DESCRIPTION OF THE TASK: Your answer should give again, exactly, the lines from the beginning of the entries below through the line containing "- paraméter(eke)t tartalmazó kifejezés". It must contain no pictures.

Stored dataset items:
%%

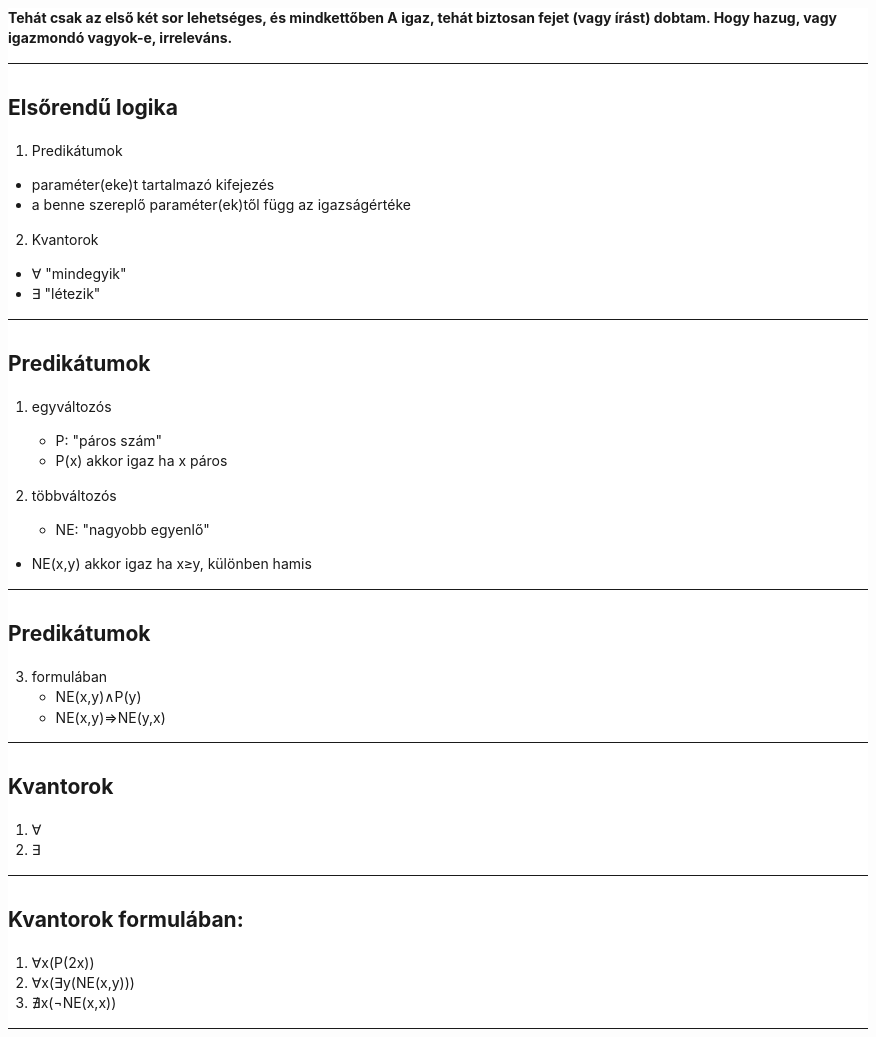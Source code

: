 **Tehát csak az első két sor lehetséges, és mindkettőben A igaz, tehát biztosan fejet (vagy írást) dobtam. Hogy hazug, vagy igazmondó vagyok-e, irreleváns.**

---

## Elsőrendű logika

1. Predikátumok

- paraméter(eke)t tartalmazó kifejezés
- a benne szereplő paraméter(ek)től függ az igazságértéke

2. Kvantorok

- ∀ "mindegyik"
- ∃ "létezik"

---

##

## Predikátumok

1. egyváltozós

   - P: "páros szám"
   - P(x) akkor igaz ha x páros

2. többváltozós
   - NE: "nagyobb egyenlő"

- NE(x,y) akkor igaz ha x≥y, különben hamis

---

## Predikátumok

3. formulában
   - NE(x,y)∧P(y)
   - NE(x,y)⇒NE(y,x)

---

## Kvantorok

1. ∀
2. ∃

---

## Kvantorok formulában:

1. ∀x(P(2x))
2. ∀x(∃y(NE(x,y)))
3. ∄x(¬NE(x,x))

---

%%

COMPLETED TASK:
Source code

: **Tehát csak az első két sor lehetséges, és mindkettőben A igaz, tehát biztosan fejet (vagy írást) dobtam. Hogy hazug, vagy igazmondó vagyok-e, irreleváns.**

---

## Elsőrendű logika

1. Predikátumok

- paraméter(eke)t tartalmazó kifejezés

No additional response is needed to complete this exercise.